Apache Hadoop is de facto standard for Big Data storage and batch processing, while Tweeter Storm is quickly becoming a standard for large-scale event processing implementations. Unfortunately, up until recently, Storm and Hadoop required two physically different clusters for their implementation. Last week Yahoo! announced open sourcing Storm running on a Hadoop cluster.
According to Yahoo!, collocating real-time processing (Storm) with batch processing offers a number of advantages over segregated clusters:
- It provides a huge potential for elasticity. Real-time processing will rarely produce a constant and predictable load. As such, Storm needs more resources to keep up with spikes in demand. Collocating Storm with batch processing allows Storm to steal resources from batch jobs when needed and give them back when demand subsides. The Storm-YARN effort lays the groundwork to make this possible.
- Many applications use Storm for low-latency processing and Map/Reduce for batch processing while sharing data between Storm and Map/Reduce.

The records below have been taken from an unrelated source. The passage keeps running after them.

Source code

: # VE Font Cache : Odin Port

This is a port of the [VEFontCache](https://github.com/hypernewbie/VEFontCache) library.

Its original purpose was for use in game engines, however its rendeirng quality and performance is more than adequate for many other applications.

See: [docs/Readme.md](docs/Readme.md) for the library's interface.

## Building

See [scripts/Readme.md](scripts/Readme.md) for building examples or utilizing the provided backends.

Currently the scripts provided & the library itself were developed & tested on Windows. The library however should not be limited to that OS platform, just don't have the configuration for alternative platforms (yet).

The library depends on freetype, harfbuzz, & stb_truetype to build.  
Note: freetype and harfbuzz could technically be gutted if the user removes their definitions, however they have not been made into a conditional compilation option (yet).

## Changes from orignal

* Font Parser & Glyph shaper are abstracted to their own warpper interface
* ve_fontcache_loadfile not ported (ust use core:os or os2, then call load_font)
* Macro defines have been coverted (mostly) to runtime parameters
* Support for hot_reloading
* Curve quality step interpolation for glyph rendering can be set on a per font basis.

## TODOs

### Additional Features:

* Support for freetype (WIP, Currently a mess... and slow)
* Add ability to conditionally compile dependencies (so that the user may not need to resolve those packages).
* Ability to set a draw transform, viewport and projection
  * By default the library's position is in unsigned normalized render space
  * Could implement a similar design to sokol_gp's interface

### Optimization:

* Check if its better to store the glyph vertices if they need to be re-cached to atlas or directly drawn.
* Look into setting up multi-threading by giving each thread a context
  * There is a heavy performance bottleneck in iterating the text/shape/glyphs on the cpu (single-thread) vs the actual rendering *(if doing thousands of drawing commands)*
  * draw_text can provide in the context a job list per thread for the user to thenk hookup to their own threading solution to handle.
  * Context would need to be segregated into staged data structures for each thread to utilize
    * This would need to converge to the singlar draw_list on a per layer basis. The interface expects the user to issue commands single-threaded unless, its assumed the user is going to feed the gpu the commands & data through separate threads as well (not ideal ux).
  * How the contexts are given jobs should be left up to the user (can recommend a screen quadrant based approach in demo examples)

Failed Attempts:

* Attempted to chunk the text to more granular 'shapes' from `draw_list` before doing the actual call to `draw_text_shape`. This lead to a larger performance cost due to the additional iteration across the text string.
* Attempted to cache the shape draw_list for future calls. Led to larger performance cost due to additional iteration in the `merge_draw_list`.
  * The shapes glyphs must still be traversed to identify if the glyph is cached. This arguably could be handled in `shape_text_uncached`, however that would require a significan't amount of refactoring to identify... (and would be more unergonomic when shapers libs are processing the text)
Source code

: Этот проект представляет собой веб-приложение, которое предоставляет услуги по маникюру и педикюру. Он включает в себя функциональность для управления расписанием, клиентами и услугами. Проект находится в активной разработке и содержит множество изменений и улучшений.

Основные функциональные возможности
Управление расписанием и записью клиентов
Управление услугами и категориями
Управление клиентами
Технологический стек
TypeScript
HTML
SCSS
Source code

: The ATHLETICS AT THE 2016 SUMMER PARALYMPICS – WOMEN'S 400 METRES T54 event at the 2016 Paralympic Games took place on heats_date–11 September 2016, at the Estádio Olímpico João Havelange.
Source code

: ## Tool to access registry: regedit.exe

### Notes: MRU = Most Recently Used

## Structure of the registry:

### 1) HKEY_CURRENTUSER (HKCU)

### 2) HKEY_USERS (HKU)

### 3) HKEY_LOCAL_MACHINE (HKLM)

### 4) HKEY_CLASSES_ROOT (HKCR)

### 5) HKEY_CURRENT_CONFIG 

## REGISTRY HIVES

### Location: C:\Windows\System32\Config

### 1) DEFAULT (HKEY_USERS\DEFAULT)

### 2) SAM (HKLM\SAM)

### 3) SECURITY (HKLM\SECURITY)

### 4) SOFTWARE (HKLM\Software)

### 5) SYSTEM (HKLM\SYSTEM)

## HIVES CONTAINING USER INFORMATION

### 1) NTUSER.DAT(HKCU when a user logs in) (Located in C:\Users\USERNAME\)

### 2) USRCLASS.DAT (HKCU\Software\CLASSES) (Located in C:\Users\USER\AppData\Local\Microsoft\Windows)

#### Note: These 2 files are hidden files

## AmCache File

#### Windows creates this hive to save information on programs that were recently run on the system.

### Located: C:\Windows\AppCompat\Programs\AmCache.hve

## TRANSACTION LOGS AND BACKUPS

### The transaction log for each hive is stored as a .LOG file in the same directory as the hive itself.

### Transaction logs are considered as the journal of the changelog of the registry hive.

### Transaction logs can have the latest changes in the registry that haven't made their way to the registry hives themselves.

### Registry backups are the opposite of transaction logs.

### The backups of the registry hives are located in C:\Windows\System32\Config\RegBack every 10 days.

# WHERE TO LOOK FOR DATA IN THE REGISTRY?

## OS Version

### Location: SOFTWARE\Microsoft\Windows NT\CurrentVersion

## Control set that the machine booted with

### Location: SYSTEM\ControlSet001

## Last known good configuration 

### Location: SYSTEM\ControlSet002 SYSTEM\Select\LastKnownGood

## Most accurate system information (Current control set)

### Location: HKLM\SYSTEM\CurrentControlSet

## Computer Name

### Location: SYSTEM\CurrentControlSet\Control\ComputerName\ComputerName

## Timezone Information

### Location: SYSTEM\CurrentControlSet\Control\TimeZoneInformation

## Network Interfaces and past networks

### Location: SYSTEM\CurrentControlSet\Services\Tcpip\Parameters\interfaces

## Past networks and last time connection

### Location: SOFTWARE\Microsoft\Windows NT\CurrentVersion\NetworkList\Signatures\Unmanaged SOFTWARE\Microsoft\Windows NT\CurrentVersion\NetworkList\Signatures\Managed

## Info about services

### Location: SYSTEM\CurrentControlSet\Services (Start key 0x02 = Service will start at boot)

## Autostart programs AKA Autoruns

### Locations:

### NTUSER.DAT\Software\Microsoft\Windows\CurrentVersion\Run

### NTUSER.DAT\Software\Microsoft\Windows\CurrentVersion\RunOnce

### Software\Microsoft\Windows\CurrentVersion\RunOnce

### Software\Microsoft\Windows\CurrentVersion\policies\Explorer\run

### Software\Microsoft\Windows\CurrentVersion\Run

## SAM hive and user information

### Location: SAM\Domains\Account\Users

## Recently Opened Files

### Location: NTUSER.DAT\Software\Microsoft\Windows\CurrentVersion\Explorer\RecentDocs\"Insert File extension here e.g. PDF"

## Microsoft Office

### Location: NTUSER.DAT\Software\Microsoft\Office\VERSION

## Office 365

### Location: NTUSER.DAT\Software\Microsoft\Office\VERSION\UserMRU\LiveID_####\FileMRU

By placing Storm physically closer to the data source and/or other components in the same pipeline we can reduce network transfers and in turn the total cost of acquiring the data.
The Storm-Hadoop integration is leveraging Hadoop’s new resource manager YARN
Storm-on-YARN enables Storm applications to utilize the computational resources [of] tens of thousands of Hadoop computation nodes. YARN is used to launch the Storm application master (Nimbus) on demand, and enables Nimbus to request resources for Storm application slaves (Supervisors).
Storm-YARN integration provides a standard Storm configuration file including YARN specific parameters, enabling the configuration of the initial number of supervisors to be launched and the memory size of the container to be allocated for each supervisor.
In addition, Yahoo! has enhanced Storm to support Hadoop style security mechanisms, which enables Storm applications to directly access Hadoop data stored on both HDFS and HBase.
According to Loraine Lawson:
One of the more promising applications of Hadoop and other Big Data solutions is the ability to deliver information in real time. It’s not mentioned often, which is unfortunate, because it’s really a game-changer for some organizations, with far-reaching implications for the rest of us.
The integration of real-time event processing implemented by Storm plus Hadoop along with real-time Hadoop queries brings us one step closer to that vision.